“Wellness programmes offered either inside the company or through the medical scheme is area being explored to control costs,” said Lydia Footman, Risk Manager at Old Mutual Healthcare (OMHc).
“With the emphasis on the bottom line, they are starting to look at alternative interventions that will impact positively on the health of their employees and on the balance sheet. While continuing to shift more of the curative healthcare costs to their staff, employers are prepared to subsidise preventative initiatives.”
She said the Old Mutual 2003 Healthcare Survey found that employee wellness programmes were particularly prevalent among larger companies with more than 5 000 employees, with the majority surveyed paying the total cost towards the provision of such a programme.
“Also indicative of the trend towards employer initiatives intended to cut curative costs is that 50% in the closed schemes market and 30% in open schemes offer a corporate health screening programme. Of the employers who offer healthcare screening programmes, 44% believe their programme to be sufficiently proactive to provide early detection of certain conditions, thereby preventing costly procedures and lost productivity,” said Footman.
In terms of offering employees rewards for participating in wellness programmes, 65% of companies regarded rewards as important incentives to drive employee involvement. Rewards suggested include airline discounts, points converted to buying power, discounts on gym membership and even a discount in medical scheme contributions.
Among the corporate wellness initiatives employers intend implementing over the next five years are improved health education and awareness, wellness programmes, in-house fitness facilities and comprehensive counselling.

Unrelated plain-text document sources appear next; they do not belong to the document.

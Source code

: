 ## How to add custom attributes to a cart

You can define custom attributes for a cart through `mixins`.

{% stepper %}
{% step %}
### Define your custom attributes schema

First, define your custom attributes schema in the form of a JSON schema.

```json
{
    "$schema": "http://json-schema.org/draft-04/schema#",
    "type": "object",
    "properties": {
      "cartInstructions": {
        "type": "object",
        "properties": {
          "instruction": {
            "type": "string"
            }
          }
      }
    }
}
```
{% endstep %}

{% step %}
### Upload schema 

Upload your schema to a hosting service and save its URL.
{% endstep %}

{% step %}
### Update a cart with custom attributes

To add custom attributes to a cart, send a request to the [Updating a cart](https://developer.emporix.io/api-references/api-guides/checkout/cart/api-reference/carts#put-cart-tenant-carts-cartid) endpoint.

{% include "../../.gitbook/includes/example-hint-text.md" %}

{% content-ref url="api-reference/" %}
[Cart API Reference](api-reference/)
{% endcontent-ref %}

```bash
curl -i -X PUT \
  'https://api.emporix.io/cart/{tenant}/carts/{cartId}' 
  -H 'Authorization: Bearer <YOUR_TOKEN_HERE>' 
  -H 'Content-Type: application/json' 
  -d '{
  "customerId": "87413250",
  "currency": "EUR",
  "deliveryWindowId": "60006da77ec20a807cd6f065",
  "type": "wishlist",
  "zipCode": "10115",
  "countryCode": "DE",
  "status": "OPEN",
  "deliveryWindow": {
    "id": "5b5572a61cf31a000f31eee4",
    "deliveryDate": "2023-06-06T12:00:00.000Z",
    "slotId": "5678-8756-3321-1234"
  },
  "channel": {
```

According to Footman the opportunity to influence the health and wellness of a workforce is likely to be a key issue for employers and may shift the emphasis from curative to preventative healthcare. This will, in turn, place a focus on health risk management as a means to address the financial risk management of providing employee healthcare.
“Should wellness programmes demonstrate significant cost savings, either through reduced medical scheme contributions or improved productivity, it’s likely that the pace of implementation will increase,” she concluded.